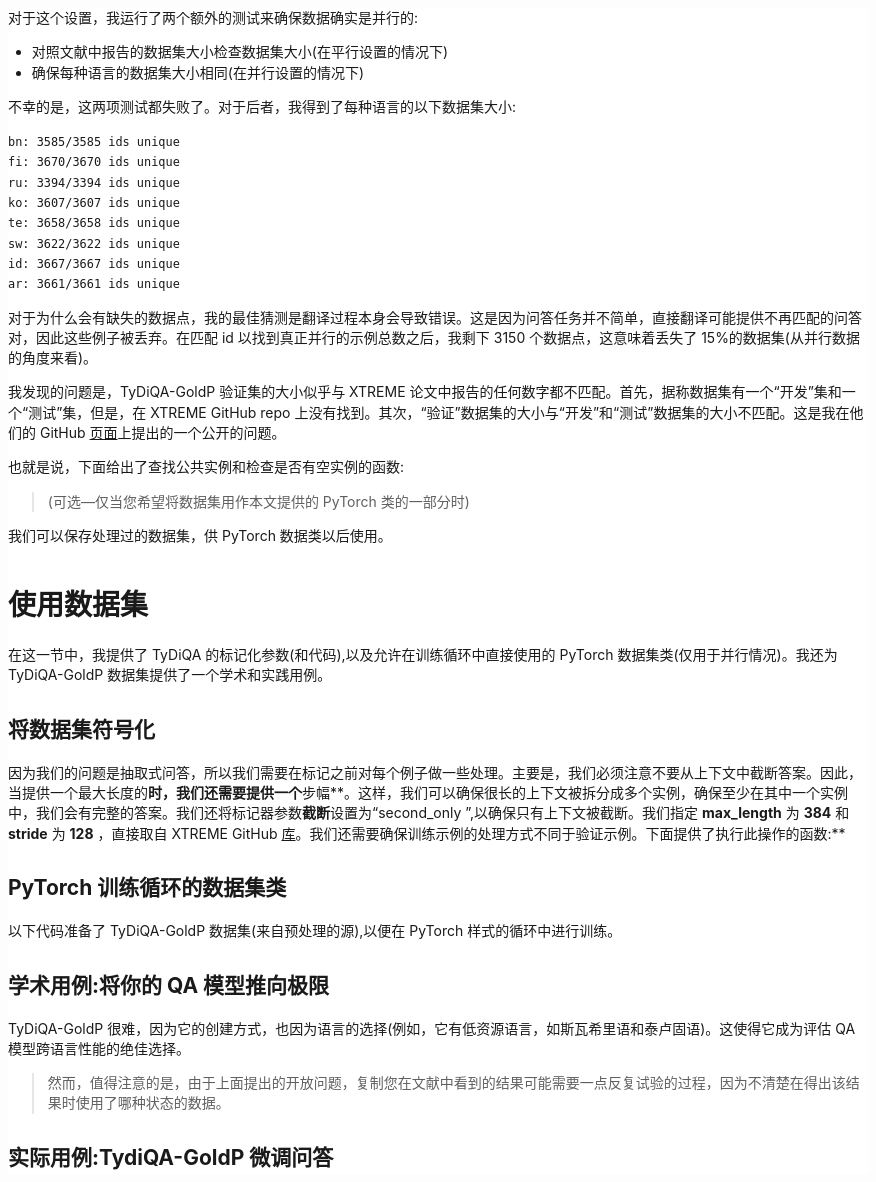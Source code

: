 对于这个设置，我运行了两个额外的测试来确保数据确实是并行的:

*   对照文献中报告的数据集大小检查数据集大小(在平行设置的情况下)
*   确保每种语言的数据集大小相同(在并行设置的情况下)

不幸的是，这两项测试都失败了。对于后者，我得到了每种语言的以下数据集大小:

```
bn: 3585/3585 ids unique
fi: 3670/3670 ids unique
ru: 3394/3394 ids unique
ko: 3607/3607 ids unique
te: 3658/3658 ids unique
sw: 3622/3622 ids unique
id: 3667/3667 ids unique
ar: 3661/3661 ids unique
```

对于为什么会有缺失的数据点，我的最佳猜测是翻译过程本身会导致错误。这是因为问答任务并不简单，直接翻译可能提供不再匹配的问答对，因此这些例子被丢弃。在匹配 id 以找到真正并行的示例总数之后，我剩下 3150 个数据点，这意味着丢失了 15%的数据集(从并行数据的角度来看)。

我发现的问题是，TyDiQA-GoldP 验证集的大小似乎与 XTREME 论文中报告的任何数字都不匹配。首先，据称数据集有一个“开发”集和一个“测试”集，但是，在 XTREME GitHub repo 上没有找到。其次，“验证”数据集的大小与“开发”和“测试”数据集的大小不匹配。这是我在他们的 GitHub [页面](https://github.com/google-research/xtreme/issues/95)上提出的一个公开的问题。

也就是说，下面给出了查找公共实例和检查是否有空实例的函数:

> (可选—仅当您希望将数据集用作本文提供的 PyTorch 类的一部分时)

我们可以保存处理过的数据集，供 PyTorch 数据类以后使用。

# 使用数据集

在这一节中，我提供了 TyDiQA 的标记化参数(和代码),以及允许在训练循环中直接使用的 PyTorch 数据集类(仅用于并行情况)。我还为 TyDiQA-GoldP 数据集提供了一个学术和实践用例。

## 将数据集符号化

因为我们的问题是抽取式问答，所以我们需要在标记之前对每个例子做一些处理。主要是，我们必须注意不要从上下文中截断答案。因此，当提供一个最大长度的**时，我们还需要提供一个**步幅**。这样，我们可以确保很长的上下文被拆分成多个实例，确保至少在其中一个实例中，我们会有完整的答案。我们还将标记器参数**截断**设置为“second_only ”,以确保只有上下文被截断。我们指定 **max_length** 为 **384** 和 **stride** 为 **128** ，直接取自 XTREME GitHub [库](https://github.com/google-research/xtreme)。我们还需要确保训练示例的处理方式不同于验证示例。下面提供了执行此操作的函数:**

## PyTorch 训练循环的数据集类

以下代码准备了 TyDiQA-GoldP 数据集(来自预处理的源),以便在 PyTorch 样式的循环中进行训练。

## 学术用例:将你的 QA 模型推向极限

TyDiQA-GoldP 很难，因为它的创建方式，也因为语言的选择(例如，它有低资源语言，如斯瓦希里语和泰卢固语)。这使得它成为评估 QA 模型跨语言性能的绝佳选择。

> 然而，值得注意的是，由于上面提出的开放问题，复制您在文献中看到的结果可能需要一点反复试验的过程，因为不清楚在得出该结果时使用了哪种状态的数据。

## 实际用例:TydiQA-GoldP 微调问答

----

• [Work order] Please repeat, with no pictures, each line from the start of the records above through the line with "为 **384** 和", inclusive, and only those.

• [Response]
Source code

: 对于这个设置，我运行了两个额外的测试来确保数据确实是并行的:

*   对照文献中报告的数据集大小检查数据集大小(在平行设置的情况下)
*   确保每种语言的数据集大小相同(在并行设置的情况下)

不幸的是，这两项测试都失败了。对于后者，我得到了每种语言的以下数据集大小:

```
bn: 3585/3585 ids unique
fi: 3670/3670 ids unique
ru: 3394/3394 ids unique
ko: 3607/3607 ids unique
te: 3658/3658 ids unique
sw: 3622/3622 ids unique
id: 3667/3667 ids unique
ar: 3661/3661 ids unique
```

对于为什么会有缺失的数据点，我的最佳猜测是翻译过程本身会导致错误。这是因为问答任务并不简单，直接翻译可能提供不再匹配的问答对，因此这些例子被丢弃。在匹配 id 以找到真正并行的示例总数之后，我剩下 3150 个数据点，这意味着丢失了 15%的数据集(从并行数据的角度来看)。

我发现的问题是，TyDiQA-GoldP 验证集的大小似乎与 XTREME 论文中报告的任何数字都不匹配。首先，据称数据集有一个“开发”集和一个“测试”集，但是，在 XTREME GitHub repo 上没有找到。其次，“验证”数据集的大小与“开发”和“测试”数据集的大小不匹配。这是我在他们的 GitHub [页面](https://github.com/google-research/xtreme/issues/95)上提出的一个公开的问题。

也就是说，下面给出了查找公共实例和检查是否有空实例的函数:

> (可选—仅当您希望将数据集用作本文提供的 PyTorch 类的一部分时)

我们可以保存处理过的数据集，供 PyTorch 数据类以后使用。

# 使用数据集

在这一节中，我提供了 TyDiQA 的标记化参数(和代码),以及允许在训练循环中直接使用的 PyTorch 数据集类(仅用于并行情况)。我还为 TyDiQA-GoldP 数据集提供了一个学术和实践用例。

## 将数据集符号化

因为我们的问题是抽取式问答，所以我们需要在标记之前对每个例子做一些处理。主要是，我们必须注意不要从上下文中截断答案。因此，当提供一个最大长度的**时，我们还需要提供一个**步幅**。这样，我们可以确保很长的上下文被拆分成多个实例，确保至少在其中一个实例中，我们会有完整的答案。我们还将标记器参数**截断**设置为“second_only ”,以确保只有上下文被截断。我们指定 **max_length** 为 **384** 和 **stride** 为 **128** ，直接取自 XTREME GitHub [库](https://github.com/google-research/xtreme)。我们还需要确保训练示例的处理方式不同于验证示例。下面提供了执行此操作的函数:**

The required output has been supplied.